If you had the opportunity to tell the new teacher about all the wonderful and quirky qualities of your child, what would you say? Would you say you look forward to being partners in your child’s education?
One mother did draft such a letter about her son who has ADHD. She shares it with us as an example of a letter or email you could send to your child’s teacher this school year. Of course you’ll want to talk—or even brag a little—about your child, but this example can help you get started.
Working with your child’s teacher will be an ongoing process and, like all relationships, will have its share of ups and downs. Start the conversation early and be positive. A letter to the teacher is a terrific beginning point.
Other examples of letters to help your write your own:
My delightful, smart, creative, and kind of quirky child with ADHD is your student this year.

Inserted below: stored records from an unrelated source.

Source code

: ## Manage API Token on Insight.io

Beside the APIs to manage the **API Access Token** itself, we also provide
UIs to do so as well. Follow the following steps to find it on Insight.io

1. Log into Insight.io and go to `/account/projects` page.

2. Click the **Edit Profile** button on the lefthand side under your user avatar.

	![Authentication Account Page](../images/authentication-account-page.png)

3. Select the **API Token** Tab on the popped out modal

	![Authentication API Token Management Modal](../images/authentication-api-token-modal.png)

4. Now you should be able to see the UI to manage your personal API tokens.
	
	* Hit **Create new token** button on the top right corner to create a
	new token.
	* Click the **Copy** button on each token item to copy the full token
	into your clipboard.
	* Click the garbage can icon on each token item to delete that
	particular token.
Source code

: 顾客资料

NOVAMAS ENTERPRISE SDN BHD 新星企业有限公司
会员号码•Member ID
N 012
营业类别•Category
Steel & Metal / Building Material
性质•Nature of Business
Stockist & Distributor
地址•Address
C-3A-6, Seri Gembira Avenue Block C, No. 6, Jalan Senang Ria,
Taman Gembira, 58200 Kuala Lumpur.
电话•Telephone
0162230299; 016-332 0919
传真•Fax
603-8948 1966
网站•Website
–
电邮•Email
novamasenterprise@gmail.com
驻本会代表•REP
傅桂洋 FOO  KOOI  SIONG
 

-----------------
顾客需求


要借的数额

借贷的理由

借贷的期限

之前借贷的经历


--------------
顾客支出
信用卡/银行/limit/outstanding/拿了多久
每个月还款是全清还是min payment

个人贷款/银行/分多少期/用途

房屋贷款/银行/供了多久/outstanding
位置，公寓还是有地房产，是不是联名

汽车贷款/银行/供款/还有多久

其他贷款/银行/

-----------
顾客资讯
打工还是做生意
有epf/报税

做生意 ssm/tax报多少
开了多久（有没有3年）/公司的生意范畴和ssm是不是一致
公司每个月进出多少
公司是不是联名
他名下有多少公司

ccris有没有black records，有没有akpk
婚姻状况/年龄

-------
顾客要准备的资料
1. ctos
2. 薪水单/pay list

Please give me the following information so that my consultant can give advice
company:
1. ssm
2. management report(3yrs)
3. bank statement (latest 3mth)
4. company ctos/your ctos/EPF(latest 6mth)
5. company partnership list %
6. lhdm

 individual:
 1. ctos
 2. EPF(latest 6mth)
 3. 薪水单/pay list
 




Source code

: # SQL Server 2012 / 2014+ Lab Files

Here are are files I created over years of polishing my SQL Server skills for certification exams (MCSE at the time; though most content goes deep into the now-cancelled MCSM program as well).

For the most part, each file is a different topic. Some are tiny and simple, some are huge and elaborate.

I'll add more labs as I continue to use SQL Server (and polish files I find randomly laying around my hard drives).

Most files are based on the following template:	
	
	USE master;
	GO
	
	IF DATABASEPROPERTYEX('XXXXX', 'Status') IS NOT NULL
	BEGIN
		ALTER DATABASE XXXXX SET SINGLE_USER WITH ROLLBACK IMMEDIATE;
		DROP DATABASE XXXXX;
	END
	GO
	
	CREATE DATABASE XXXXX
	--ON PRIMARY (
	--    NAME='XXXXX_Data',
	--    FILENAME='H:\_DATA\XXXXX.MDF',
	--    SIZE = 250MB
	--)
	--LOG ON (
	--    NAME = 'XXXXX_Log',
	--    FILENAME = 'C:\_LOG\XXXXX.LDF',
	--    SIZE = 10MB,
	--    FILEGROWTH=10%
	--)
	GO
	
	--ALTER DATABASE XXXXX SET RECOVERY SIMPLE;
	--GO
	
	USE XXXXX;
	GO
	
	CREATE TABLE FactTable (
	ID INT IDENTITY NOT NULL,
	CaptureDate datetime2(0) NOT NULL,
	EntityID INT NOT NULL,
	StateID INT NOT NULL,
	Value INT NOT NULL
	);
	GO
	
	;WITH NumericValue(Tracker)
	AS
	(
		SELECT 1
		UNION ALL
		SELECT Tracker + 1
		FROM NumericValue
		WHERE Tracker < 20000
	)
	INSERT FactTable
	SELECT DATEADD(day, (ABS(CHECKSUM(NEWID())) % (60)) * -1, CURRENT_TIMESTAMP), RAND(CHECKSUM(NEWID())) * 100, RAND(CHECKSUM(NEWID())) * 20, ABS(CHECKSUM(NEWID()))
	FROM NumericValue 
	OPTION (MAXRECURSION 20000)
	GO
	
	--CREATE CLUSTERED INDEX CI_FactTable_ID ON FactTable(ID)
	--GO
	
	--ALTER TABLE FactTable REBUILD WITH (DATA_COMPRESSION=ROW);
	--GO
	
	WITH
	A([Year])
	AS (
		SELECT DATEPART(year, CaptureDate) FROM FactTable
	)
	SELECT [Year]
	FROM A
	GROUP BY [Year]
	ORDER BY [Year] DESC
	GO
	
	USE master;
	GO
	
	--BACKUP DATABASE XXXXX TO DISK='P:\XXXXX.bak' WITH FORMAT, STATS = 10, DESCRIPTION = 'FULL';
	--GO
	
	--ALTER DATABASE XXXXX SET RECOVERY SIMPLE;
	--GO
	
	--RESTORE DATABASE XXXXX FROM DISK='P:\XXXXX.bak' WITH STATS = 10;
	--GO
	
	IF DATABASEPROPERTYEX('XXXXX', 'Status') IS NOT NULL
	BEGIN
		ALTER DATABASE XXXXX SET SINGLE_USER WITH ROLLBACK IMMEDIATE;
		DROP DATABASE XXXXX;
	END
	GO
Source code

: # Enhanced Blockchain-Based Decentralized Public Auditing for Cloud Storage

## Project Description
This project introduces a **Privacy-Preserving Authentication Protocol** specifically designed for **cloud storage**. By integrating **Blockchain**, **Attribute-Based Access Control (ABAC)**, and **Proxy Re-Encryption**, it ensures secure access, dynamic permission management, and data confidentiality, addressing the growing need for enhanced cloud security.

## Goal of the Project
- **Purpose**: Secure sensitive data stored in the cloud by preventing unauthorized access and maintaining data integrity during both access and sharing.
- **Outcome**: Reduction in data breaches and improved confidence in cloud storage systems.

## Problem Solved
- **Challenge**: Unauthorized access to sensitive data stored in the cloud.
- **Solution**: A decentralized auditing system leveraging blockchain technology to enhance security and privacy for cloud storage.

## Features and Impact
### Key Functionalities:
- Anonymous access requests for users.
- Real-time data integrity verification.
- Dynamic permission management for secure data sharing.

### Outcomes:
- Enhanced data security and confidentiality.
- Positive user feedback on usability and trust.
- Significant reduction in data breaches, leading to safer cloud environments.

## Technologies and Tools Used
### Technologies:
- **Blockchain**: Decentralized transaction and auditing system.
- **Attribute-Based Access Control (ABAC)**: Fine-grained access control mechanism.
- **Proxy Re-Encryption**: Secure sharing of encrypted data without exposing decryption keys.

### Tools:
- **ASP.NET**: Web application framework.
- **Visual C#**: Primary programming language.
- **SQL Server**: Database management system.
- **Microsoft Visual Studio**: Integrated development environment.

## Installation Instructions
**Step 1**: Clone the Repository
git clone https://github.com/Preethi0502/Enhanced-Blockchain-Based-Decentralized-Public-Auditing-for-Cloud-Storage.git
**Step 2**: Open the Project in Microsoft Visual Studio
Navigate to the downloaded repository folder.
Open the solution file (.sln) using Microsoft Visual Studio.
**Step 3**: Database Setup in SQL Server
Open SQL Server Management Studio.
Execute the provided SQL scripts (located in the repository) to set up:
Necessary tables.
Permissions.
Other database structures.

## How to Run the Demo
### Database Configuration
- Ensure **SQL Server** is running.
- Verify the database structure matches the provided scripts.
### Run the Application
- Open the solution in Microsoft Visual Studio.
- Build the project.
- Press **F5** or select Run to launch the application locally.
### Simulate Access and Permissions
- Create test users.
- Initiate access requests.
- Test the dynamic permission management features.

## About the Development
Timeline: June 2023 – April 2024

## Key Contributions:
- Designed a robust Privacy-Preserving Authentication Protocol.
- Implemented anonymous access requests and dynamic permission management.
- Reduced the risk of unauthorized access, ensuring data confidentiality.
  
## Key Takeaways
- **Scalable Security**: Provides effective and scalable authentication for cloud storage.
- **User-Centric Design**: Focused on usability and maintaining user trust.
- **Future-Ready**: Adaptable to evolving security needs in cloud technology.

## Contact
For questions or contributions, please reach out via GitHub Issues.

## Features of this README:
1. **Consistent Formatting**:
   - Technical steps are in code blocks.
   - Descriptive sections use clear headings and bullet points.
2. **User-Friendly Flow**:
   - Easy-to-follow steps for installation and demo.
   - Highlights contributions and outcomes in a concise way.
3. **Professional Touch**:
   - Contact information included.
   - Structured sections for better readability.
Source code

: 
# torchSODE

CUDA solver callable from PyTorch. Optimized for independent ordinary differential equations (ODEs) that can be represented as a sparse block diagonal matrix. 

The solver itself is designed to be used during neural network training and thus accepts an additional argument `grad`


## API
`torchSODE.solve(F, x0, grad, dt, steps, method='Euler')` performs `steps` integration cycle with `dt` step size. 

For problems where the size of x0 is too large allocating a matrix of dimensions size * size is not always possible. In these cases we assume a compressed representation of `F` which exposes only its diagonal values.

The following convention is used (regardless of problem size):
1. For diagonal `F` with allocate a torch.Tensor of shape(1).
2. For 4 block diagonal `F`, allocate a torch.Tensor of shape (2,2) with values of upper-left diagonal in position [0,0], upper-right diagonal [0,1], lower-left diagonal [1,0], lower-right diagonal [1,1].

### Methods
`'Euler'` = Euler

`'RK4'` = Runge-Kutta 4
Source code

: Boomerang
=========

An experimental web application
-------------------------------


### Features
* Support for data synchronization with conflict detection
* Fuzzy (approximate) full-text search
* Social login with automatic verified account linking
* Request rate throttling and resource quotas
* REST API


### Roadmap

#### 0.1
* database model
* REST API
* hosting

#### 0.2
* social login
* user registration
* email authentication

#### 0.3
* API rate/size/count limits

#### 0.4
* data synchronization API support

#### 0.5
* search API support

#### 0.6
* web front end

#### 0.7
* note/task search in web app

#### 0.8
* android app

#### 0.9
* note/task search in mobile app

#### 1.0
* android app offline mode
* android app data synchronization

I am looking forward to working with you to make this a successful school year. I know you have your students’ success deep in your heart. That’s why I wanted to share a few things with you about ADHD and my child.
The science of ADHD
ADHD is a brain-based disorder, characterized by differences in brain structure and function that affect behavior, thoughts, and emotions. Studies show ADHD has a biological basis, stemming from brain difference as well as genetics. Exposure to toxins, such as lead, can also cause ADHD for some people.
While ADHD is not an excuse for bad behavior, these brain differences are the reason my child sometimes struggles to meet classroom expectations.